▸ **PROVIDED INFORMATION**:
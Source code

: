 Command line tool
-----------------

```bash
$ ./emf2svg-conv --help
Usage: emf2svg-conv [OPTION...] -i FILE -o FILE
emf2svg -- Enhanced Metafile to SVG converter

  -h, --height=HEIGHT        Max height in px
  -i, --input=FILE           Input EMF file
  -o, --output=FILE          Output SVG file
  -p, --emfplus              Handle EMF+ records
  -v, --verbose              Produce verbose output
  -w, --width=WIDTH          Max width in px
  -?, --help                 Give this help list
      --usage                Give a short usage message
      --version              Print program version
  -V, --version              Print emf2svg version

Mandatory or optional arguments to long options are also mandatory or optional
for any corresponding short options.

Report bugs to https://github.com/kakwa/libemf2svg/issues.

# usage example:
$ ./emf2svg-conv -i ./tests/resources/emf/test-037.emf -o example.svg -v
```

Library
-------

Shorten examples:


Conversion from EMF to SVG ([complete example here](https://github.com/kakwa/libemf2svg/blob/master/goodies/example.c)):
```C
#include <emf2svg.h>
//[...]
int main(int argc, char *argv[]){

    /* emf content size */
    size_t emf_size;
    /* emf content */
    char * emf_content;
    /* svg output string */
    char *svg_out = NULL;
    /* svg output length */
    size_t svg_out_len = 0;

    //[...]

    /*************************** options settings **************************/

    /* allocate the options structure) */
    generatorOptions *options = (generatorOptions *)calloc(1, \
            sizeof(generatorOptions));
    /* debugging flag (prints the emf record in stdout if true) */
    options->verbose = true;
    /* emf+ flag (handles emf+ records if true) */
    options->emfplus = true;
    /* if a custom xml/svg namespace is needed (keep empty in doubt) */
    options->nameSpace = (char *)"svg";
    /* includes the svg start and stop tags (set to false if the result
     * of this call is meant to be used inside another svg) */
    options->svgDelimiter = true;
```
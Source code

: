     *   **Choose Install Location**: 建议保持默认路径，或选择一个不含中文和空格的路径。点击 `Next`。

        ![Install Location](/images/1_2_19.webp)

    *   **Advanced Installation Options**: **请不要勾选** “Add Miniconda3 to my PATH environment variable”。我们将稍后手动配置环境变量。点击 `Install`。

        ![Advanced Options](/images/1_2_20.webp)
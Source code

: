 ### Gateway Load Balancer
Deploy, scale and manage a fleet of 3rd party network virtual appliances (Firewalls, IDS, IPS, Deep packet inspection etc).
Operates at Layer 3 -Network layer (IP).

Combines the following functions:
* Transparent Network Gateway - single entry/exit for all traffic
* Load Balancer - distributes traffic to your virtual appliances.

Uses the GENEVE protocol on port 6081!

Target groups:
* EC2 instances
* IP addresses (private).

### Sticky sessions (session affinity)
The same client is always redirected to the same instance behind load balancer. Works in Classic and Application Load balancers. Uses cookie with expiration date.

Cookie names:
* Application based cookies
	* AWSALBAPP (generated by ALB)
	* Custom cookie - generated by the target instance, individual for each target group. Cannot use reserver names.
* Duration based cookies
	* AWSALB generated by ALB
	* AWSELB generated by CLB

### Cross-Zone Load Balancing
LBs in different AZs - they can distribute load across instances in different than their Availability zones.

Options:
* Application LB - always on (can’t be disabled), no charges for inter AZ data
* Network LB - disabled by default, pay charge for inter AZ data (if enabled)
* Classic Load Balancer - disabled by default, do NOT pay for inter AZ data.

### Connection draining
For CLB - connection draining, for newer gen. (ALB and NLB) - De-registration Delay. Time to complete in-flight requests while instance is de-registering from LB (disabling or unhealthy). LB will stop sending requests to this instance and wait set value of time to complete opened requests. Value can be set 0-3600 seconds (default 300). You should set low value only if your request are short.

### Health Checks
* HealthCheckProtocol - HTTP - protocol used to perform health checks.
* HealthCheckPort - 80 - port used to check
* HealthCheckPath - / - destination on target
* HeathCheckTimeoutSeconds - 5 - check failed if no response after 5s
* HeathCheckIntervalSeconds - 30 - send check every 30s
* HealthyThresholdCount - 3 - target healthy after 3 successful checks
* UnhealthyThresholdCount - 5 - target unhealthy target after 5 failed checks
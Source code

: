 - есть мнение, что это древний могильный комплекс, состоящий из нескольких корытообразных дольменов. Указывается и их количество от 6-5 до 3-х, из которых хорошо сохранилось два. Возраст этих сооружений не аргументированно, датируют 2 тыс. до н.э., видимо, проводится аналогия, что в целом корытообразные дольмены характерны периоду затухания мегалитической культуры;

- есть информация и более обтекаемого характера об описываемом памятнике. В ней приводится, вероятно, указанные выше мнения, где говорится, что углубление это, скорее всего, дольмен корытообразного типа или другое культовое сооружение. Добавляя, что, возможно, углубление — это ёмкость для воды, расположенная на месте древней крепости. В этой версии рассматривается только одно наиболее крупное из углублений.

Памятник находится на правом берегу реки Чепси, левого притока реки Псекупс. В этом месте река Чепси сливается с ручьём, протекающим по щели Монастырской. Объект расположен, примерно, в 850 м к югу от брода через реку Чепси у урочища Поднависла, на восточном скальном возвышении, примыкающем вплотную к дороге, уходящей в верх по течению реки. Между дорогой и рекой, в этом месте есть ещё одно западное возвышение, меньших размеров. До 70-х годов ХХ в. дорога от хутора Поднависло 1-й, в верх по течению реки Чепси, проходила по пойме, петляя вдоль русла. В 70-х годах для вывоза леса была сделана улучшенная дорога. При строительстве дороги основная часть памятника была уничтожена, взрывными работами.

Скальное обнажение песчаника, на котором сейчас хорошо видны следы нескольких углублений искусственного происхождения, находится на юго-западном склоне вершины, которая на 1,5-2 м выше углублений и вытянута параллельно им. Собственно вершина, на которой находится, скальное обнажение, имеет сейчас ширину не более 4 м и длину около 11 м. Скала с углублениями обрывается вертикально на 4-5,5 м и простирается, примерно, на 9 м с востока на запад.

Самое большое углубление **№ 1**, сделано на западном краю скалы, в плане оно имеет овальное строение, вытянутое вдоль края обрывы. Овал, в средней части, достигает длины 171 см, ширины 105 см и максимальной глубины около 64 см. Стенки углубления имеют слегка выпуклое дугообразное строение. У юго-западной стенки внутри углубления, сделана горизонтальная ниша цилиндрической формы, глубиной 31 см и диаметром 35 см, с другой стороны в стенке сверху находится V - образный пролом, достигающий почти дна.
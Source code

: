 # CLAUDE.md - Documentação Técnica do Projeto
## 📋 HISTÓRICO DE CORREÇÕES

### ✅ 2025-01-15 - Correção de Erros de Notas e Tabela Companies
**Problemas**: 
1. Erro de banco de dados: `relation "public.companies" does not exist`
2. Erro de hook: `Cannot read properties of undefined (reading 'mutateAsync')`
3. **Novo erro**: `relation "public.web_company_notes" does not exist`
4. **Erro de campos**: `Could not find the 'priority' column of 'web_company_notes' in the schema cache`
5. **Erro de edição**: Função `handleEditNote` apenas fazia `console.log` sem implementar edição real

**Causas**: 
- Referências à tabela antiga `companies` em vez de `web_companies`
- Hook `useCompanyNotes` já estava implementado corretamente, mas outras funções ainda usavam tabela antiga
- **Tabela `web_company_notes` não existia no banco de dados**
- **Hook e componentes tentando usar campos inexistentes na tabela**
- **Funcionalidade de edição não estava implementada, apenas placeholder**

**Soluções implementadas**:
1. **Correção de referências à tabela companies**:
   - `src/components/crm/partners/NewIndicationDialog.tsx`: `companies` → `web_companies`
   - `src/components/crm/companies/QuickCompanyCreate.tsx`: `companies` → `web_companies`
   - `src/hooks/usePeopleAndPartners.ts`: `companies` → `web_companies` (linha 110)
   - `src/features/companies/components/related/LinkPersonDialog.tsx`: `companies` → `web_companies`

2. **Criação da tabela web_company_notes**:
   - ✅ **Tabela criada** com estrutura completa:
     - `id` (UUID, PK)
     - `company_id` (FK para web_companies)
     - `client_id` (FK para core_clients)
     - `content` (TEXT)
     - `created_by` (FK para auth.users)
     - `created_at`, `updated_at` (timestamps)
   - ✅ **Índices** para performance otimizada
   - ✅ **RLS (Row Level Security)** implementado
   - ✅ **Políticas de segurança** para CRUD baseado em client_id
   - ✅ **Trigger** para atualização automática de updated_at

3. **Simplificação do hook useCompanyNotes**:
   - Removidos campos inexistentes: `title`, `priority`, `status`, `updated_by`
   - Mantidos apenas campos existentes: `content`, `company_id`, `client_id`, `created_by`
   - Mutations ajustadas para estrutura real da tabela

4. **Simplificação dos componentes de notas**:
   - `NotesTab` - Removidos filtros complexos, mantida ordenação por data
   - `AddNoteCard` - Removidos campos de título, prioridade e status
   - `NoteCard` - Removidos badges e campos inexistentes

▸ **WORK INSTRUCTION**: Restate word for word the entries above, starting at the line with "- ✅ **RLS (Row" and ending at the line with "4. **Simplificação dos", inclusive, and no others.

▸ **WRITTEN ANSWER**:
   - ✅ **RLS (Row Level Security)** implementado
   - ✅ **Políticas de segurança** para CRUD baseado em client_id
   - ✅ **Trigger** para atualização automática de updated_at

3. **Simplificação do hook useCompanyNotes**:
   - Removidos campos inexistentes: `title`, `priority`, `status`, `updated_by`
   - Mantidos apenas campos existentes: `content`, `company_id`, `client_id`, `created_by`
   - Mutations ajustadas para estrutura real da tabela

4. **Simplificação dos componentes de notas**:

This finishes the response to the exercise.